I know he’s sincere when he says that. I’ve seen in firsthand. My mom, Ma Swany, is, to put it mildly, a crazy, rabid, sometimes-over-the-top-but-ina-good-way-most-of-the-time Bison fan. She’s also one of the kindest and sweetest people I know. She will give someone the shirt off her back if they need it, no questions asked. But her passion and zest for NDSU and the Bison is, again, to put it mildly, quite intense. She’s not the biggest booster, though, and she certainly isn’t writing checks for millions of dollars. Notwithstanding, Bresciani has always treated her with kindness and respect, and always had time to visit with her, whether at the Summit League Tournament in Sioux Falls or at Bison tailgating. It’s that kind of stewardship and those little moments outside of the public eye that has endeared him to thousands in the region that care for NDSU. I will always respect him for that. He truly cares about the Bison Family and fought for our university with an unmatched and tireless passion and determination.
With respect to the university as a whole, under Bresciani’s leadership, NDSU received the coveted R1 research institution status by the Carnegie Classification of Institutions of Higher Education. Multiple schools in several disciplines across campus are doing cutting-edge, nationally renowned work in their fields that could be the subject of an entire issue of this magazine. Whether it’s Barry Hall, Klai Hall, Renaissance Hall, Aldevron Tower, the Peltier Complex, the Challey School of Music and Challey Institute, the A. Glenn Hill Center, the Dalrymple Research Greenhouse, Sugihara Hall, Wallman Wellness Center, Scheels Center, the Nodak Insurance Football Performance Complex, or one of the scores of new residence halls on campus, NDSU is both literally and figuratively a different place with higher sights and bigger goals than when Bresciani assumed the presidency in 2010.

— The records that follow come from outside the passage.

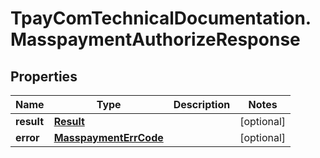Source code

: # TpayComTechnicalDocumentation.MasspaymentAuthorizeResponse

## Properties

Name | Type | Description | Notes
------------ | ------------- | ------------- | -------------
**result** | [**Result**](Result.md) |  | [optional] 
**error** | [**MasspaymentErrCode**](MasspaymentErrCode.md) |  | [optional]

No other person has improved this university like Bresciani has. His legacy and mark on NDSU will be felt for generations. His leadership has been transformative—not just for our university, but for this state and region. He dared to dream what NDSU could be when he first stepped onto campus back in 2010, then went to work making that dream a reality. One of the credos of our great university is, “The Strength of the Herd is the Bison, and the Strength of the Bison is the Herd.” Today, the Herd is stronger because Dean Bresciani was our president.